In Ladakh, there's very little economy and very little to do in the winter. So hockey actually gives a purpose, and with purpose comes self-esteem, hope, and friendship and help build community. It's amazing what sports can do. Then, I thought, how we can help this out. Of course, climate change is another part. It's reality, without ice we can't play ice hockey. I got very motivated to help people in Ladakh get on the ice. How do you do that? You got to get them equipment. I can't do anything with the ice, because someone's [Nature] deciding this for us. But the equipment, that's what it got me very excited. So I made a call to action, called a lot of my friends, ice hockey players, again the community – in Japan, Canada, Singapore and the US. They started to gather equipment, starting with skates. They carried them to India, to Ladakh with Randstad covering the cost of all that. And I am very sure we can mitigate climate change.
Adopting ice rink
That's one of our CSR commitments, one of our best. Then, we did something very special, we took all that equipment, more than 500 kgs of equipment -- mainly skates which are treasures -- and donated to different associations, including Ladakh Winter Sports Club, Ladakh Women's Ice Hockey Foundation and Chuchot Rink in Chuchok village, which I kind of adopted. It’s a fantastic idea to get girls on the ice.

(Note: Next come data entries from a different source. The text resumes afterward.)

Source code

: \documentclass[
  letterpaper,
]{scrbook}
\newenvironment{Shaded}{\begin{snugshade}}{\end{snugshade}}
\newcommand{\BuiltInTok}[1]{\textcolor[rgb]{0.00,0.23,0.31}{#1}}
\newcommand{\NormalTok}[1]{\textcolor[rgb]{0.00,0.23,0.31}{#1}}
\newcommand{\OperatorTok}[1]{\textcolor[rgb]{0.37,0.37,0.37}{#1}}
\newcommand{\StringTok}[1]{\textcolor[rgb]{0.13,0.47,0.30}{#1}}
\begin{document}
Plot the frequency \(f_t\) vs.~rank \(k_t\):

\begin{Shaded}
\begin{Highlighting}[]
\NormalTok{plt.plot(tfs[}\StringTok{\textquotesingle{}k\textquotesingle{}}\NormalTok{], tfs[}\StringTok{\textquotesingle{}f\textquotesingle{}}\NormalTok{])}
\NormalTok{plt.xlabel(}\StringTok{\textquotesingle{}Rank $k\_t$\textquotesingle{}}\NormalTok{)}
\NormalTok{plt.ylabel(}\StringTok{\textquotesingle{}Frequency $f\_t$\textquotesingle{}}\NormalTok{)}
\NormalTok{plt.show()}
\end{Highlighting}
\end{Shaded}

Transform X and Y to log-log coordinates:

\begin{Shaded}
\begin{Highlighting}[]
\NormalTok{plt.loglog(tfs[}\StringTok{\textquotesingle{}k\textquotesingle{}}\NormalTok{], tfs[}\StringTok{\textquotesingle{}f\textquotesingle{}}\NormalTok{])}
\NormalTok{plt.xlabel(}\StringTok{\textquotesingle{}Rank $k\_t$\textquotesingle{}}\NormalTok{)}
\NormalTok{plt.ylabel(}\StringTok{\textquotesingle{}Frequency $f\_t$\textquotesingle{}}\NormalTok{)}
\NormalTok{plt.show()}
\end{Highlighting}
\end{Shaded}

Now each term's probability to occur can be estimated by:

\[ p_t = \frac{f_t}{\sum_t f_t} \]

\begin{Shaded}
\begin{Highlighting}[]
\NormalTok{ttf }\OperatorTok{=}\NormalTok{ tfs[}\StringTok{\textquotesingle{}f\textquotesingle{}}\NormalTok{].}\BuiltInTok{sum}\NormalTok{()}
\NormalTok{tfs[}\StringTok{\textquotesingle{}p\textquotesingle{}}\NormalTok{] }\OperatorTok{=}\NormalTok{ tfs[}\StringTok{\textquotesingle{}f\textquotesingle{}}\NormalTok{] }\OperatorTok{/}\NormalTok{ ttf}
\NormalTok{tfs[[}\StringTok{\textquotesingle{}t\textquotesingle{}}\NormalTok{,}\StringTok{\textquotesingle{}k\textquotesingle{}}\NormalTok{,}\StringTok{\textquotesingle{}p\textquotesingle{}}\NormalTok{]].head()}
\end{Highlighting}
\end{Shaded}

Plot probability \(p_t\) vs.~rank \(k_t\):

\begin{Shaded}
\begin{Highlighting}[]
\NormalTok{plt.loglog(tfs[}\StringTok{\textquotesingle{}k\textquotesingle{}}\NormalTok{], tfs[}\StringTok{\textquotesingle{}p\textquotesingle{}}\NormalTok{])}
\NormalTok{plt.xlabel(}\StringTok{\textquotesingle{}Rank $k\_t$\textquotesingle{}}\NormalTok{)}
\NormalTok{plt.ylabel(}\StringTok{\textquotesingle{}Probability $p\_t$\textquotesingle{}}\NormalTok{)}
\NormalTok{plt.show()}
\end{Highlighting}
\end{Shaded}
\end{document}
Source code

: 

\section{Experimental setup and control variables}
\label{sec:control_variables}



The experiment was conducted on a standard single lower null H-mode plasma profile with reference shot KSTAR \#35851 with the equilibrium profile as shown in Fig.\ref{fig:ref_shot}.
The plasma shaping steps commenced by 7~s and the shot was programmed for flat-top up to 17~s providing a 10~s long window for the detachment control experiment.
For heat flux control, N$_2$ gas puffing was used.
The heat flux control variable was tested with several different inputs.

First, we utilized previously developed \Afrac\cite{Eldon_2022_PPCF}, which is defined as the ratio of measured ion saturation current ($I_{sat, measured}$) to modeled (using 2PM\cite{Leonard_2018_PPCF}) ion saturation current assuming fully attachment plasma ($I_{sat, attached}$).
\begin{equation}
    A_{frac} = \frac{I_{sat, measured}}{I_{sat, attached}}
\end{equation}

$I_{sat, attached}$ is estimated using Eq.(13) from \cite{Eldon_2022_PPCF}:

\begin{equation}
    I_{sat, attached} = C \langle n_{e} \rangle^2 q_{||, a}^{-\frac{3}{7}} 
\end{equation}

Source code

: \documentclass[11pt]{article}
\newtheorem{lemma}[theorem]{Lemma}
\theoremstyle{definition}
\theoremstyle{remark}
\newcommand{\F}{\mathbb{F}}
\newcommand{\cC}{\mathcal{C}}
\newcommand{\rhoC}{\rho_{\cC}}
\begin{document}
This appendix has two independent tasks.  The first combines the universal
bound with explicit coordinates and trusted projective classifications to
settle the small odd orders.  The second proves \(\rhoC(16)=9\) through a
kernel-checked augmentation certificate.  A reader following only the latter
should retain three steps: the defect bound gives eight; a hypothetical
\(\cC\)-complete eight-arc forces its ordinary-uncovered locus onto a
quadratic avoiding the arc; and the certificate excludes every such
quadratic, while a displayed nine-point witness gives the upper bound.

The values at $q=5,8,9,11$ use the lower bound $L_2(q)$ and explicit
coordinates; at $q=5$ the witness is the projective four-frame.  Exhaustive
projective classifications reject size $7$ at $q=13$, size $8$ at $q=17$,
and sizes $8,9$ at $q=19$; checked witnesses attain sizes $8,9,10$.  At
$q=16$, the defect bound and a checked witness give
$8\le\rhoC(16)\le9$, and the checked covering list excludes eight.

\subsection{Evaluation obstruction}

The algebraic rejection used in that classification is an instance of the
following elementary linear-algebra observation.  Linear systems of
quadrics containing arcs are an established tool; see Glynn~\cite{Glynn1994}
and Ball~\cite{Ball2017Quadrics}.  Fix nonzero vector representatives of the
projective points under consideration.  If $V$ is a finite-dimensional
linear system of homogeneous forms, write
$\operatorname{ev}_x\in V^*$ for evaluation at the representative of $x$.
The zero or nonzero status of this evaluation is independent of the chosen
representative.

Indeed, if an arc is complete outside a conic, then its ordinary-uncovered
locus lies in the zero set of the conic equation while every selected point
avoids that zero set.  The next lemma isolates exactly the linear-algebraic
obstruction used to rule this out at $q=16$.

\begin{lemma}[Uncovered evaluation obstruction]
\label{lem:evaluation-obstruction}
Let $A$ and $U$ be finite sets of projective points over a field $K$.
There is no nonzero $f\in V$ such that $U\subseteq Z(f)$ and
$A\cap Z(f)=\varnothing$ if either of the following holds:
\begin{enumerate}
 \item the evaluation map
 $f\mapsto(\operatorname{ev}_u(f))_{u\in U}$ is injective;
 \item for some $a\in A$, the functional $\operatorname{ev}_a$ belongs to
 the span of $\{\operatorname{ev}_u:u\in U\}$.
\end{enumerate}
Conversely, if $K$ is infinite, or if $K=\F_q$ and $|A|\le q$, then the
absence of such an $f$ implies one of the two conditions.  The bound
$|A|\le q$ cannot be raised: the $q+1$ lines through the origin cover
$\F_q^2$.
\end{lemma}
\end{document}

'It's a sad situation in Ladakh'
I am not a scientist, I am not an expert. But, let me tell you what I saw as a hockey player. There are key ingredients you need for a sport. If you want to play cricket, you need a ground. And the ground is there, and then you need a bat and ball. Cricket is there in some easier sort of situation. But for hockey, you absolutely must have ice. There's no hockey without ice. What I have seen it in the few years I have been there, winters are getting shorter in Ladakh, which means the availability of ice to play the game is limited. It used to be four months, then three and now, it's just over two months of ice. Which is really a problem and it's a sad situation. People have the passion for the game. We are giving them equipment, we are giving them the know-how, coaching, etc. But then, the ice is disappearing. That's something we need everyone to help in. And I believe one individual can actually make a difference. Because, when one individual starts moving, another starts moving, then we have a movement. And it can be big.
On sustainable development
Anything that we can do to reduce our impact on the environment is a good thing. But the people of Ladakh are feeling it directly. See the girls from the national team, they told me that the winters are getting shorter. So they can only play less and less and there is no indoor rink. I am a big believer that doing something once is okay, but continuity, scalability and sustainability is the key. So, actually, when we finished The Last Game, the very next morning, I sat down with some of the locals and leaders. I met the lieutenant governor of the Union Territory, and we discussed how we can promote Ladakh as a destination, and thinking about eco-tourism for example. Hockey is universal. Imagine if we make Ladakh a very special destination for hockey and eco-tourism. We have people who have interests in sports, as well as impacting the environment in a positive way... so it could be both playing and learning.